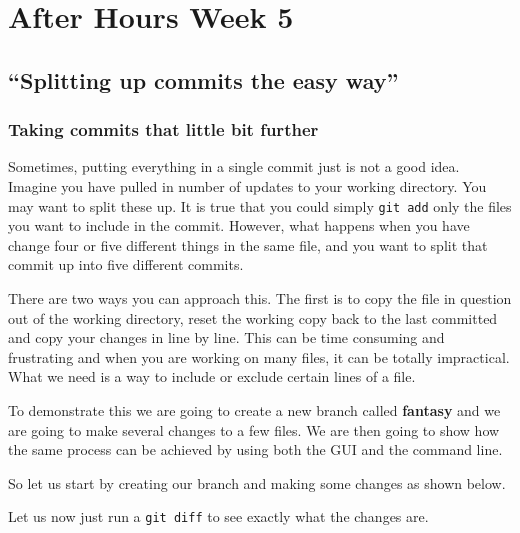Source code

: \chapter{After Hours Week 5}
\section{``Splitting up commits the easy way''}
\subsection{Taking commits that little bit further}
Sometimes, putting everything in a single commit just is not a good idea.
Imagine you have pulled in number of updates to your working directory.
You may want to split these up.
It is true that you could simply \texttt{git add} only the files you want to include in the commit.
However, what happens when you have change four or five different things in the same file, and you want to split that commit up into five different commits.

There are two ways you can approach this.
The first is to copy the file in question out of the working directory, reset the working copy back to the last committed and copy your changes in line by line.
This can be time consuming and frustrating and when you are working on many files, it can be totally impractical.
What we need is a way to include or exclude certain lines of a file.

To demonstrate this we are going to create a new branch called \textbf{fantasy} and we are going to make several changes to a few files.
We are then going to show how the same process can be achieved by using both the GUI and the command line.

So let us start by creating our branch and making some changes as shown below.


Let us now just run a \texttt{git diff} to see exactly what the changes are.

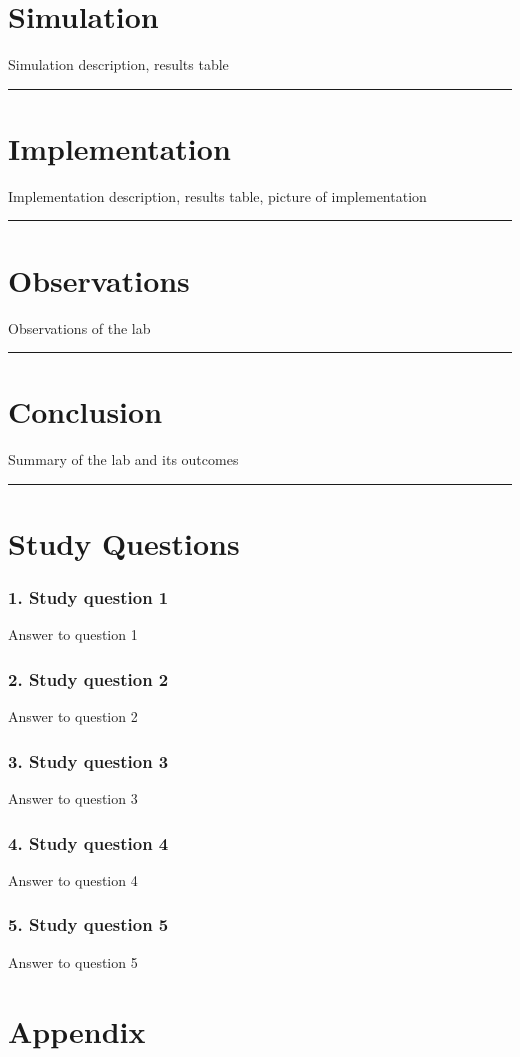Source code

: \documentclass{article}
\begin{document}
\section*{\textcolor{mycolor}{Simulation}}
Simulation description, results table
\vspace{5mm}
\hrule

\section*{\textcolor{mycolor}{Implementation}}
Implementation description, results table, picture of implementation
\vspace{5mm}
\hrule

\section*{\textcolor{mycolor}{Observations}}
Observations of the lab
\vspace{5mm}
\hrule

\section*{\textcolor{mycolor}{Conclusion}}
Summary of the lab and its outcomes
\vspace{5mm}
\hrule

\section*{\textcolor{mycolor}{Study Questions}}
\subsubsection*{\textcolor{mycolor}{1. Study question 1}}
Answer to question 1
\subsubsection*{\textcolor{mycolor}{2. Study question 2}}
Answer to question 2
\subsubsection*{\textcolor{mycolor}{3. Study question 3}}
Answer to question 3
\subsubsection*{\textcolor{mycolor}{4. Study question 4}}
Answer to question 4
\subsubsection*{\textcolor{mycolor}{5. Study question 5}}
Answer to question 5
\section*{\textcolor{mycolor}{Appendix}}
\end{document}
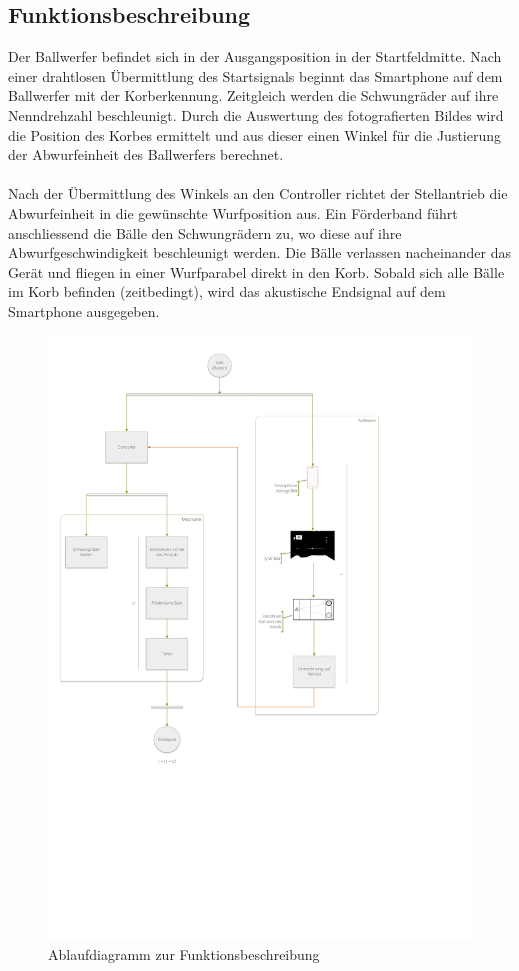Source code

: \subsection{Funktionsbeschreibung}
Der Ballwerfer befindet sich in der Ausgangsposition in der Startfeldmitte. 
Nach einer drahtlosen Übermittlung des Startsignals beginnt das Smartphone auf 
dem Ballwerfer mit der Korberkennung. Zeitgleich werden die Schwungräder auf 
ihre Nenndrehzahl beschleunigt. Durch die Auswertung des fotografierten Bildes 
wird die Position des Korbes ermittelt und aus dieser einen Winkel für die 
Justierung der Abwurfeinheit des Ballwerfers berechnet.\\
\\
Nach der Übermittlung des Winkels an den Controller richtet der Stellantrieb 
die Abwurfeinheit in die gewünschte Wurfposition aus. Ein Förderband führt 
anschliessend die Bälle den Schwungrädern zu, wo diese auf ihre 
Abwurfgeschwindigkeit beschleunigt werden. Die Bälle verlassen nacheinander 
das Gerät und fliegen in einer Wurfparabel direkt in den Korb. Sobald sich 
alle Bälle im Korb befinden (zeitbedingt), wird das akustische Endsignal 
auf dem Smartphone ausgegeben.
\newpage
\begin{figure}[h!]
	\centering
	\includegraphics[width=1\textwidth,clip,trim=10mm 169mm 89mm 15mm]
	{Enddokumentation/Loesungskonzept/Bilder/FlowOnChart_v2.pdf}
	\caption{Ablaufdiagramm zur Funktionsbeschreibung}
	\label{fig:FlowChart}
\end{figure}
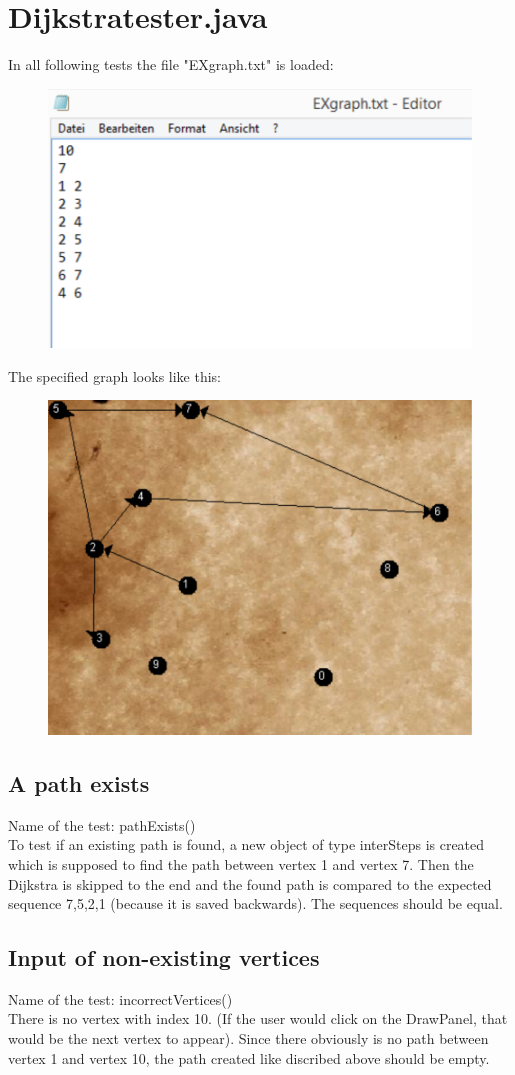 \documentclass{article}
\begin{document}
\section{Dijkstratester.java}
In all following tests the file "EXgraph.txt" is loaded:
\begin{figure}[H]
	\includegraphics[width=.7\textwidth,keepaspectratio]{./img/EXGraph.pdf}
\end{figure}
The specified graph looks like this:
\begin{figure}[H]
	\includegraphics[width=.7\textwidth,keepaspectratio]{./img/drawPanel.pdf}
\end{figure}
\subsection{A path exists}
Name of the test: pathExists()\\
To test if an existing path is found, a new object of type interSteps is created which is supposed to find the path between vertex 1 and vertex 7. Then the Dijkstra is skipped to the end and the found path is compared to the expected sequence 7,5,2,1 (because it is saved backwards). The sequences should be equal.
\subsection{Input of non-existing vertices}
Name of the test: incorrectVertices()\\
There is no vertex with index 10. (If the user would click on the DrawPanel, that would be the next vertex to appear). Since there obviously is no path between vertex 1 and vertex 10, the path created like discribed above should be empty.
\end{document}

### Task requirements
Reprint exactly the lines above that start at the one with "Nach einer drahtlosen" and end at the one with "wird die Position", keeping both and adding none.

### Worked solution
Nach einer drahtlosen Übermittlung des Startsignals beginnt das Smartphone auf 
dem Ballwerfer mit der Korberkennung. Zeitgleich werden die Schwungräder auf 
ihre Nenndrehzahl beschleunigt. Durch die Auswertung des fotografierten Bildes 
wird die Position des Korbes ermittelt und aus dieser einen Winkel für die 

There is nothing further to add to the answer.